Supplied records:

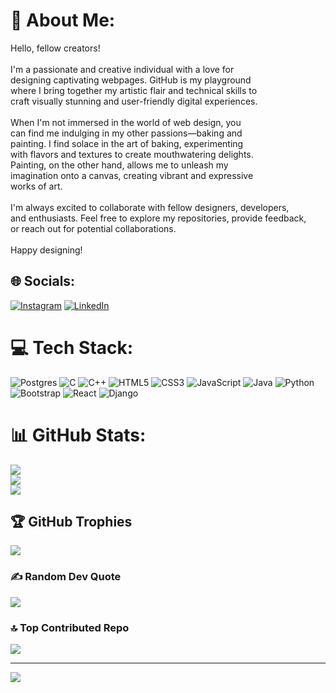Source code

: # 💫 About Me:
Hello, fellow creators!<br><br>I'm a passionate and creative individual with a love for <br>designing captivating webpages. GitHub is my playground<br>where I bring together my artistic flair and technical skills to <br>craft visually stunning and user-friendly digital experiences.<br><br>When I'm not immersed in the world of web design, you <br>can find me indulging in my other passions—baking and <br>painting. I find solace in the art of baking, experimenting <br>with flavors and textures to create mouthwatering delights.<br>Painting, on the other hand, allows me to unleash my <br>imagination onto a canvas, creating vibrant and expressive <br>works of art.<br><br>I'm always excited to collaborate with fellow designers, developers,<br>and enthusiasts. Feel free to explore my repositories, provide feedback, <br>or reach out for potential collaborations.<br><br>Happy designing!


## 🌐 Socials:
[![Instagram](https://img.shields.io/badge/Instagram-%23E4405F.svg?logo=Instagram&logoColor=white)](https://instagram.com/_hamda_ahmad_) [![LinkedIn](https://img.shields.io/badge/LinkedIn-%230077B5.svg?logo=linkedin&logoColor=white)](https://linkedin.com/in/linkedin.com/in/hamda-ahmad-23783a223) 

# 💻 Tech Stack:
![Postgres](https://img.shields.io/badge/postgres-%23316192.svg?style=for-the-badge&logo=postgresql&logoColor=white) ![C](https://img.shields.io/badge/c-%2300599C.svg?style=for-the-badge&logo=c&logoColor=white) ![C++](https://img.shields.io/badge/c++-%2300599C.svg?style=for-the-badge&logo=c%2B%2B&logoColor=white) ![HTML5](https://img.shields.io/badge/html5-%23E34F26.svg?style=for-the-badge&logo=html5&logoColor=white) ![CSS3](https://img.shields.io/badge/css3-%231572B6.svg?style=for-the-badge&logo=css3&logoColor=white) ![JavaScript](https://img.shields.io/badge/javascript-%23323330.svg?style=for-the-badge&logo=javascript&logoColor=%23F7DF1E) ![Java](https://img.shields.io/badge/java-%23ED8B00.svg?style=for-the-badge&logo=java&logoColor=white) ![Python](https://img.shields.io/badge/python-3670A0?style=for-the-badge&logo=python&logoColor=ffdd54) ![Bootstrap](https://img.shields.io/badge/bootstrap-%23563D7C.svg?style=for-the-badge&logo=bootstrap&logoColor=white) ![React](https://img.shields.io/badge/react-%2320232a.svg?style=for-the-badge&logo=react&logoColor=%2361DAFB) ![Django](https://img.shields.io/badge/django-%23092E20.svg?style=for-the-badge&logo=django&logoColor=white)
# 📊 GitHub Stats:
![](https://github-readme-stats.vercel.app/api?username=hamda288&theme=dracula&hide_border=false&include_all_commits=true&count_private=false)<br/>
![](https://github-readme-streak-stats.herokuapp.com/?user=hamda288&theme=dracula&hide_border=false)<br/>
![](https://github-readme-stats.vercel.app/api/top-langs/?username=hamda288&theme=dracula&hide_border=false&include_all_commits=true&count_private=false&layout=compact)

## 🏆 GitHub Trophies
![](https://github-profile-trophy.vercel.app/?username=hamda288&theme=dracula&no-frame=false&no-bg=true&margin-w=4)

### ✍️ Random Dev Quote
![](https://quotes-github-readme.vercel.app/api?type=vetical&theme=radical)

### 🔝 Top Contributed Repo
![](https://github-contributor-stats.vercel.app/api?username=hamda288&limit=5&theme=dracula&combine_all_yearly_contributions=true)

---
[![](https://visitcount.itsvg.in/api?id=hamda288&icon=0&color=0)](https://visitcount.itsvg.in)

Directions for this task: Retype all entries exactly, without the images.

Answer to this exercise:
Source code

: # 💫 About Me:
Hello, fellow creators!<br><br>I'm a passionate and creative individual with a love for <br>designing captivating webpages. GitHub is my playground<br>where I bring together my artistic flair and technical skills to <br>craft visually stunning and user-friendly digital experiences.<br><br>When I'm not immersed in the world of web design, you <br>can find me indulging in my other passions—baking and <br>painting. I find solace in the art of baking, experimenting <br>with flavors and textures to create mouthwatering delights.<br>Painting, on the other hand, allows me to unleash my <br>imagination onto a canvas, creating vibrant and expressive <br>works of art.<br><br>I'm always excited to collaborate with fellow designers, developers,<br>and enthusiasts. Feel free to explore my repositories, provide feedback, <br>or reach out for potential collaborations.<br><br>Happy designing!


## 🌐 Socials:
[![Instagram](https://img.shields.io/badge/Instagram-%23E4405F.svg?logo=Instagram&logoColor=white)](https://instagram.com/_hamda_ahmad_) [![LinkedIn](https://img.shields.io/badge/LinkedIn-%230077B5.svg?logo=linkedin&logoColor=white)](https://linkedin.com/in/linkedin.com/in/hamda-ahmad-23783a223) 

# 💻 Tech Stack:
![Postgres](https://img.shields.io/badge/postgres-%23316192.svg?style=for-the-badge&logo=postgresql&logoColor=white) ![C](https://img.shields.io/badge/c-%2300599C.svg?style=for-the-badge&logo=c&logoColor=white) ![C++](https://img.shields.io/badge/c++-%2300599C.svg?style=for-the-badge&logo=c%2B%2B&logoColor=white) ![HTML5](https://img.shields.io/badge/html5-%23E34F26.svg?style=for-the-badge&logo=html5&logoColor=white) ![CSS3](https://img.shields.io/badge/css3-%231572B6.svg?style=for-the-badge&logo=css3&logoColor=white) ![JavaScript](https://img.shields.io/badge/javascript-%23323330.svg?style=for-the-badge&logo=javascript&logoColor=%23F7DF1E) ![Java](https://img.shields.io/badge/java-%23ED8B00.svg?style=for-the-badge&logo=java&logoColor=white) ![Python](https://img.shields.io/badge/python-3670A0?style=for-the-badge&logo=python&logoColor=ffdd54) ![Bootstrap](https://img.shields.io/badge/bootstrap-%23563D7C.svg?style=for-the-badge&logo=bootstrap&logoColor=white) ![React](https://img.shields.io/badge/react-%2320232a.svg?style=for-the-badge&logo=react&logoColor=%2361DAFB) ![Django](https://img.shields.io/badge/django-%23092E20.svg?style=for-the-badge&logo=django&logoColor=white)
# 📊 GitHub Stats:
![](https://github-readme-stats.vercel.app/api?username=hamda288&theme=dracula&hide_border=false&include_all_commits=true&count_private=false)<br/>
![](https://github-readme-streak-stats.herokuapp.com/?user=hamda288&theme=dracula&hide_border=false)<br/>
![](https://github-readme-stats.vercel.app/api/top-langs/?username=hamda288&theme=dracula&hide_border=false&include_all_commits=true&count_private=false&layout=compact)

## 🏆 GitHub Trophies
![](https://github-profile-trophy.vercel.app/?username=hamda288&theme=dracula&no-frame=false&no-bg=true&margin-w=4)

### ✍️ Random Dev Quote
![](https://quotes-github-readme.vercel.app/api?type=vetical&theme=radical)

### 🔝 Top Contributed Repo
![](https://github-contributor-stats.vercel.app/api?username=hamda288&limit=5&theme=dracula&combine_all_yearly_contributions=true)

---
[![](https://visitcount.itsvg.in/api?id=hamda288&icon=0&color=0)](https://visitcount.itsvg.in)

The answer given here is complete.